Steve Roberts

Personal information
- Full name: Stephen Wyn Roberts
- Date of birth: 24 February 1980 (age 45)
- Place of birth: Wrexham, Wales
- Height: 6 ft 0 in (1.83 m)
- Position(s): Defender

Senior career*
- Years: Team / Apps / (Gls)
- 1998–2005: Wrexham / 150 / (6)
- 2005–2008: Doncaster Rovers / 73 / (1)
- 2008–2009: Walsall / 16 / (1)
- Total:  / 239 / (8)

International career
- 1996: Wales U17 / 1 / (0)
- 1996–1999: Wales U19 / 10 / (0)
- 1999–2001: Wales U21 / 3 / (0)
- 2005: Wales / 1 / (0)

= Stephen Roberts (footballer, born 1980) =

Welsh footballer

Stephen Wyn Roberts (born 24 February 1980) is a Welsh former professional footballer who most recently played for Walsall. He has also represented Wales at under-21 level.

==Career==
Roberts began his career at hometown club Wrexham, where he took part in the club's Football League Trophy win in 2005, before eventually moving to Doncaster Rovers where he joined up with his brother Neil Roberts who eventually moved on to join Wrexham.
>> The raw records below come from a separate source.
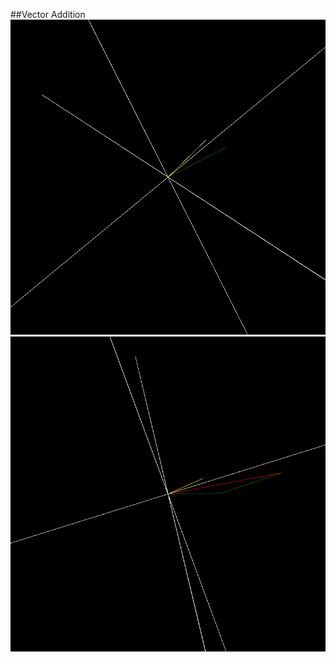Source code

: ##Vector Addition
![preview](https://github.com/atharva1910/Sketchbook/blob/master/Linear%20Algebra/Vector_Addition/061.png)
![preview](https://github.com/atharva1910/Sketchbook/blob/master/Linear%20Algebra/Vector_Addition/049.png)
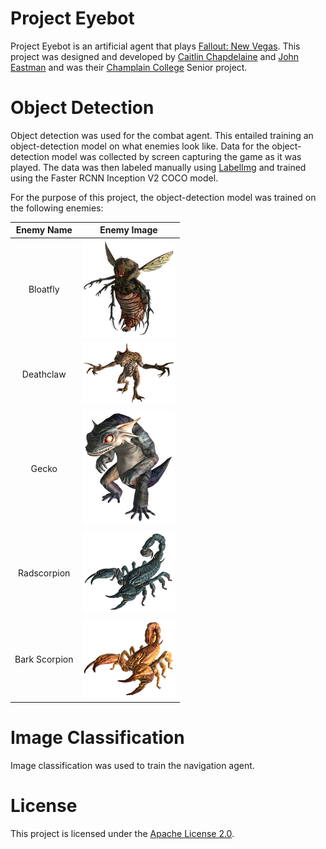 # Project Eyebot
Project Eyebot is an artificial agent that plays [Fallout: New Vegas](https://fallout.fandom.com/wiki/Fallout:_New_Vegas). This project was designed and developed by [Caitlin Chapdelaine](https://www.linkedin.com/in/caitlin-chapdelaine-5a625516b/) and [John Eastman](https://www.linkedin.com/in/john-eastman-80a352136/) and was their [Champlain College](https://www.champlain.edu/) Senior project.

# Object Detection
Object detection was used for the combat agent. This entailed training an object-detection model on what enemies look like. Data for the object-detection model was collected by screen capturing the game as it was played. The data was then labeled manually using [LabelImg](https://github.com/tzutalin/labelImg) and trained using the Faster RCNN Inception V2 COCO model. 

For the purpose of this project, the object-detection model was trained on the following enemies:

| Enemy Name | Enemy Image |
|:----------:|:-----------:|
| Bloatfly   | ![Bloatfly](https://github.com/johneastman/Project-Eyebot/blob/master/images/enemies/Bloatfly.png) |
| Deathclaw  | ![Deathclaw](https://github.com/johneastman/Project-Eyebot/blob/master/images/enemies/Deathclaw.png) |
| Gecko      | ![Gecko](https://github.com/johneastman/Project-Eyebot/blob/master/images/enemies/Gecko.png) |
| Radscorpion | ![Radscorpion](https://github.com/johneastman/Project-Eyebot/blob/master/images/enemies/Radscorpion.png) |
| Bark Scorpion | ![Bark Scorpion](https://github.com/johneastman/Project-Eyebot/blob/master/images/enemies/Scorpion.png) |


# Image Classification
Image classification was used to train the navigation agent.

# License
This project is licensed under the [Apache License 2.0](https://github.com/johneastman/Project-Eyebot/blob/master/LICENSE).

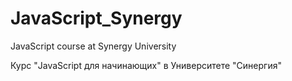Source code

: # JavaScript_Synergy
JavaScript course at Synergy University

Курс "JavaScript для начинающих" в Университете "Синергия"
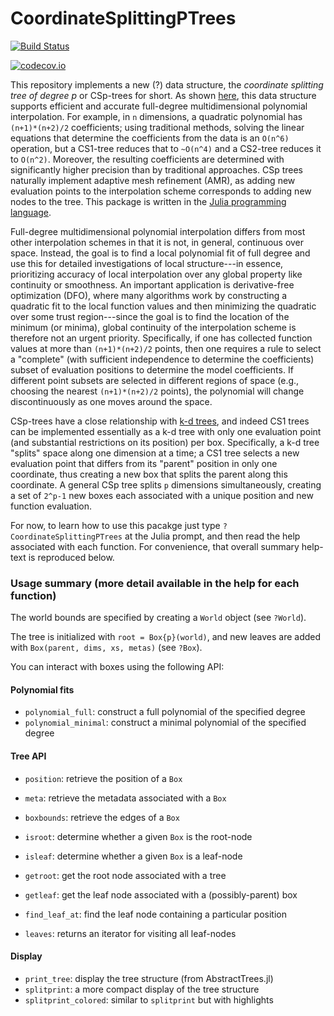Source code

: # CoordinateSplittingPTrees

[![Build Status](https://travis-ci.org/timholy/CoordinateSplittingPTrees.jl.svg?branch=master)](https://travis-ci.org/timholy/CoordinateSplittingPTrees.jl)

[![codecov.io](http://codecov.io/github/timholy/CoordinateSplittingPTrees.jl/coverage.svg?branch=master)](http://codecov.io/github/timholy/CoordinateSplittingPTrees.jl?branch=master)

This repository implements a new (?) data structure, the *coordinate
splitting tree of degree p* or CSp-trees for short.  As shown
[here](notyetwritten), this data structure supports efficient and accurate
full-degree multidimensional polynomial interpolation. For example, in
`n` dimensions, a quadratic polynomial has `(n+1)*(n+2)/2`
coefficients; using traditional methods, solving the linear equations
that determine the coefficients from the data is an `O(n^6)`
operation, but a CS1-tree reduces that to `~O(n^4)` and a CS2-tree
reduces it to `O(n^2)`.  Moreover, the resulting coefficients are
determined with significantly higher precision than by traditional
approaches.  CSp trees naturally implement adaptive mesh refinement
(AMR), as adding new evaluation points to the interpolation scheme
corresponds to adding new nodes to the tree. This package is written
in the [Julia programming language](https://julialang.org/).

Full-degree multidimensional polynomial interpolation differs from
most other interpolation schemes in that it is not, in general,
continuous over space. Instead, the goal is to find a local polynomial
fit of full degree and use this for detailed investigations of local
structure---in essence, prioritizing accuracy of local interpolation
over any global property like continuity or smoothness. An important
application is derivative-free optimization (DFO), where many
algorithms work by constructing a quadratic fit to the local function
values and then minimizing the quadratic over some trust
region---since the goal is to find the location of the minimum (or
minima), global continuity of the interpolation scheme is therefore
not an urgent priority.  Specifically, if one has collected function
values at more than `(n+1)*(n+2)/2` points, then one requires a rule
to select a "complete" (with sufficient independence to determine the
coefficients) subset of evaluation positions to determine the model
coefficients. If different point subsets are selected in different
regions of space (e.g., choosing the nearest `(n+1)*(n+2)/2` points),
the polynomial will change discontinuously as one moves around the space.

CSp-trees have a close relationship with
[k-d trees](https://en.wikipedia.org/wiki/K-d_tree), and indeed CS1
trees can be implemented essentially as a k-d tree with only one
evaluation point (and substantial restrictions on its position) per
box. Specifically, a k-d tree "splits" space along one dimension at a
time; a CS1 tree selects a new evaluation point that differs from its
"parent" position in only one coordinate, thus creating a new box that
splits the parent along this coordinate. A general CSp tree splits `p`
dimensions simultaneously, creating a set of `2^p-1` new boxes each
associated with a unique position and new function evaluation.

For now, to learn how to use this pacakge just type
`?CoordinateSplittingPTrees` at the Julia prompt, and then read the
help associated with each function. For convenience, that overall
summary help-text is reproduced below.

### Usage summary (more detail available in the help for each function)

The world bounds are specified by creating a `World` object (see `?World`).

The tree is initialized with `root = Box{p}(world)`, and new leaves are
added with `Box(parent, dims, xs, metas)` (see `?Box`).

You can interact with boxes using the following API:

#### Polynomial fits

- `polynomial_full`: construct a full polynomial of the specified degree
- `polynomial_minimal`: construct a minimal polynomial of the specified degree

#### Tree API

- `position`: retrieve the position of a `Box`
- `meta`: retrieve the metadata associated with a `Box`
- `boxbounds`: retrieve the edges of a `Box`
- `isroot`: determine whether a given `Box` is the root-node
- `isleaf`: determine whether a given `Box` is a leaf-node
- `getroot`: get the root node associated with a tree
- `getleaf`: get the leaf node associated with a (possibly-parent) box
- `find_leaf_at`: find the leaf node containing a particular position

- `leaves`: returns an iterator for visiting all leaf-nodes

#### Display

- `print_tree`: display the tree structure (from AbstractTrees.jl)
- `splitprint`: a more compact display of the tree structure
- `splitprint_colored`: similar to `splitprint` but with highlights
On 1 July 2008, Roberts opted to turn down a new one-year contract at Doncaster Rovers, to drop down to League One to play for Walsall on a two-year contract. He became the "Saddlers" first signing of the 2008 pre-season.

On 8 October 2009, Roberts announced his retirement from the game at the age of 29 due to a persistent back injury.